Speaking Out
Writing

How I Decided I Was Important Enough to Speak Out

When I felt compelled to speak up and speak out, I had to confront that judgmental voice inside my head and get out of my own way.

Anyone who knows me well knows that I have strong opinions. I think of myself as a curious person who often uses creative outlets to try to better understand and process what’s going on around me. And I’ve got a strong sense of what’s right and what’s wrong. But when it came to “speaking out,” I used to, mostly, opt out.

Whether I had a strong opinion or an experience to share, there were so many reasons why my voice was a whisper instead of a rallying cry. Why would people care what I had to say? How could I make any kind of difference? I was not an authority figure on any given subject.

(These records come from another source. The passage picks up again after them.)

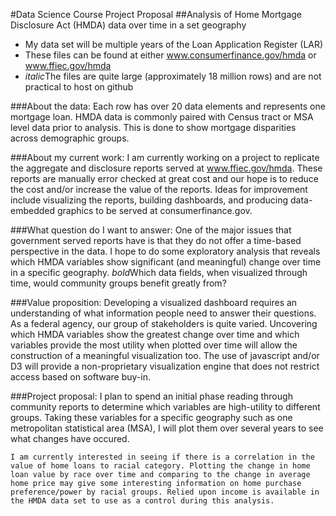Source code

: #Data Science Course Project Proposal
##Analysis of Home Mortgage Disclosure Act (HMDA) data over time in a set geography

* My data set will be multiple years of the Loan Application Register (LAR)
* These files can be found at either www.consumerfinance.gov/hmda or www.ffiec.gov/hmda
* *italic*The files are quite large (approximately 18 million rows) and are not practical to host on github

###About the data:
    Each row has over 20 data elements and represents one mortgage loan. HMDA data is commonly paired with Census tract or MSA level data prior to analysis. This is done to show mortgage disparities across demographic groups. 

###About my current work:
    I am currently working on a project to replicate the aggregate and disclosure reports served at www.ffiec.gov/hmda. These reports are manually error checked at great cost and our hope is to reduce the cost and/or increase the value of the reports. Ideas for improvement include visualizing the reports, building dashboards, and producing data-embedded graphics to be served at consumerfinance.gov.

###What question do I want to answer:
    One of the major issues that government served reports have is that they do not offer a time-based perspective in the data. I hope to do some exploratory analysis that reveals which HMDA variables show significant (and meaningful) change over time in a specific geography.
    *bold*Which data fields, when visualized through time, would community groups benefit greatly from?

###Value proposition:
    Developing a visualized dashboard requires an understanding of what information people need to answer their questions. As a federal agency, our group of stakeholders is quite varied. Uncovering which HMDA variables show the greatest change over time and which variables provide the most utility when plotted over time will allow the construction of a meaningful visualization too. The use of javascript and/or D3 will provide a non-proprietary visualization engine that does not restrict access based on software buy-in.

###Project proposal:
    I plan to spend an initial phase reading through community reports to determine which variables are high-utility to different groups. Taking these variables for a specific geography such as one metropolitan statistical area (MSA), I will plot them over several years to see what changes have occured. 

    I am currently interested in seeing if there is a correlation in the value of home loans to racial category. Plotting the change in home loan value by race over time and comparing to the change in average home price may give some interesting information on home purchase preference/power by racial groups. Relied upon income is available in the HMDA data set to use as a control during this analysis.

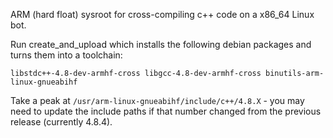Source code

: ARM (hard float) sysroot for cross-compiling c++ code on a x86_64 Linux bot.

Run create_and_upload which installs the following debian packages and turns them
into a toolchain:

    libstdc++-4.8-dev-armhf-cross libgcc-4.8-dev-armhf-cross binutils-arm-linux-gnueabihf

Take a peak at `/usr/arm-linux-gnueabihf/include/c++/4.8.X` - you may need to update the
include paths if that number changed from the previous release (currently 4.8.4).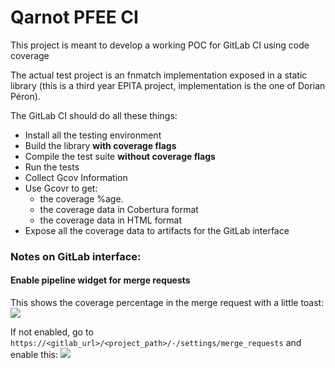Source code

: # Qarnot PFEE CI

This project is meant to develop a working POC for GitLab CI using code coverage

The actual test project is an fnmatch implementation exposed in a static
library (this is a third year EPITA project, implementation is the one of
Dorian Péron).

The GitLab CI should do all these things:

- Install all the testing environment
- Build the library **with coverage flags**
- Compile the test suite **without coverage flags**
- Run the tests
- Collect Gcov Information
- Use Gcovr to get:
  - the coverage %age.
  - the coverage data in Cobertura format
  - the coverage data in HTML format
- Expose all the coverage data to artifacts for the GitLab interface


### Notes on GitLab interface:

#### Enable pipeline widget for merge requests
This shows the coverage percentage in the merge request
with a little toast:
![](imgs/mr_pipeline.png)

If not enabled, go to `https://<gitlab_url>/<project_path>/-/settings/merge_requests` and enable this:
![](imgs/mr_pipeline_setting.png)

And I’d often feel it was egotistical to think that what I had to say was important.

In short, though I didn’t realize it, I was negating the power of my own voice before I could even speak.

All my life, I’ve confused “confidence” with being “egotistical” or being “too much.” It’s a trope that burdens many women, and especially women of color. When we assert ourselves and exhibit confidence, we’re slapped with any number of labels. Difficult. Angry. Aggressive. Too much. Even if no one says those words out loud, many of us fear these ingrained stereotypes. I’ve always been afraid of being “too much” or “too loud” or really, “too anything.” So I’ve often heavily edited myself before speaking out in any real way, or I’ve just refrained from saying anything at all, thinking that other, better, more qualified people would speak out instead.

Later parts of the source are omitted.